::: Data
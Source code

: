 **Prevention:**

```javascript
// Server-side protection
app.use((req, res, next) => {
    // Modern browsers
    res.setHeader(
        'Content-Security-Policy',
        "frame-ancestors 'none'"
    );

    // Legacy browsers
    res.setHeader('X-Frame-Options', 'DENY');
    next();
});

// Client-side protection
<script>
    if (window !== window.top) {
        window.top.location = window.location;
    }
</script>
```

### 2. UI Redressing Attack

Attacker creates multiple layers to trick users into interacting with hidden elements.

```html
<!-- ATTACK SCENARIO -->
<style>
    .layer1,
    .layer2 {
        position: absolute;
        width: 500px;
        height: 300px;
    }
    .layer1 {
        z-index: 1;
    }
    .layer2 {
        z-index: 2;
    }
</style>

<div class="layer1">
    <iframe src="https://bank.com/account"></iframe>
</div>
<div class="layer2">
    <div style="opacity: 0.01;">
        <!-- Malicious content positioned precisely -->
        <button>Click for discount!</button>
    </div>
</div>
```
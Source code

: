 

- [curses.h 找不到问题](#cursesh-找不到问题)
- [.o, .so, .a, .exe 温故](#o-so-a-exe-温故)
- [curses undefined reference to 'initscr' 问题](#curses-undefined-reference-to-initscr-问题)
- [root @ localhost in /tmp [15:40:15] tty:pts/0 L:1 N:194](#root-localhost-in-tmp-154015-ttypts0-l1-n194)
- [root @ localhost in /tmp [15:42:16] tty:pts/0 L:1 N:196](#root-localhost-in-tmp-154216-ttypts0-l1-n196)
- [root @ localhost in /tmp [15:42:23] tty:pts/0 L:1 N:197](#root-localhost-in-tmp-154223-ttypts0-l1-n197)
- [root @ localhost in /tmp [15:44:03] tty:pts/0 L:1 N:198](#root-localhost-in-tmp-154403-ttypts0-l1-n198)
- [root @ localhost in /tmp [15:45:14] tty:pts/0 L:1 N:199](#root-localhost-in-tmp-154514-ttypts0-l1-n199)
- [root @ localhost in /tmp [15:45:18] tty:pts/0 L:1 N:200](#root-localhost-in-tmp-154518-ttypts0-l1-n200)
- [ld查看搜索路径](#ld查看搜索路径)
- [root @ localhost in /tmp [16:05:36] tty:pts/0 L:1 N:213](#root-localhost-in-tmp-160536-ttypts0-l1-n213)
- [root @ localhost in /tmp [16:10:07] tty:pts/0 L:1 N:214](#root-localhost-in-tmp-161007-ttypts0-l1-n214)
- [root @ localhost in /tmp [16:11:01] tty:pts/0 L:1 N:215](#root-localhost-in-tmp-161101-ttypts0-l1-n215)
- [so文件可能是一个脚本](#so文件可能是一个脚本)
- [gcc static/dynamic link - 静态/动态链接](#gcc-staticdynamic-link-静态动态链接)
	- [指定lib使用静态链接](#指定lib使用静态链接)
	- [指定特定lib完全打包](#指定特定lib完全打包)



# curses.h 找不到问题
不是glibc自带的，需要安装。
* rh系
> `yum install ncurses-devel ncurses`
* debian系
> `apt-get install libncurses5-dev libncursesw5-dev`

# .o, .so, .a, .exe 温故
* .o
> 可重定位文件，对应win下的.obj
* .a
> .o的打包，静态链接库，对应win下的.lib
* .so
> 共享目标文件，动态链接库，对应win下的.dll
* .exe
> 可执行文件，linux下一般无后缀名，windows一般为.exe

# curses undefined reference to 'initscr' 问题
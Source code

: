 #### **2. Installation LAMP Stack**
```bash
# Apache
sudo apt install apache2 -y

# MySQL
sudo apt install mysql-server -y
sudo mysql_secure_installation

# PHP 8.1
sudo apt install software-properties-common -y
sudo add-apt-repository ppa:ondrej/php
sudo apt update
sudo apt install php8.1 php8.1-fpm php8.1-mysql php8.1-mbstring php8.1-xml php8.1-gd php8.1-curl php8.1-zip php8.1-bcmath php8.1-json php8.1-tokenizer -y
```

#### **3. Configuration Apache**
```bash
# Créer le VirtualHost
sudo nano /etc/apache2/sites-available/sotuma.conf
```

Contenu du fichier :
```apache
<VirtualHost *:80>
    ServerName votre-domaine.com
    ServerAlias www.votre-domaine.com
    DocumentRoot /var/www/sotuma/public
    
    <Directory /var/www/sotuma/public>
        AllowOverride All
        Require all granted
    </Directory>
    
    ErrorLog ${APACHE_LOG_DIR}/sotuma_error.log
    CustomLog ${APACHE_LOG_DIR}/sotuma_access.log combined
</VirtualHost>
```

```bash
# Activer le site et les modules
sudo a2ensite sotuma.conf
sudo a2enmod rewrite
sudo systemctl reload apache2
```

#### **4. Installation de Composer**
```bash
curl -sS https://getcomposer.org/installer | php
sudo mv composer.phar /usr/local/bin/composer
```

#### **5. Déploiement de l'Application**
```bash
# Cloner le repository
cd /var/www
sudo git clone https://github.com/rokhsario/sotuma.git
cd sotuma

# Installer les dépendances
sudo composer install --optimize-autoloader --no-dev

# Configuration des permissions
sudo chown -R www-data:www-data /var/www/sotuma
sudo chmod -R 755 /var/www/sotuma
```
::::::
__Work request__
Among the records, find every line holding the word "对应win下的" and copy it.

__Solution for this exercise__
> 可重定位文件，对应win下的.obj
> .o的打包，静态链接库，对应win下的.lib
> 共享目标文件，动态链接库，对应win下的.dll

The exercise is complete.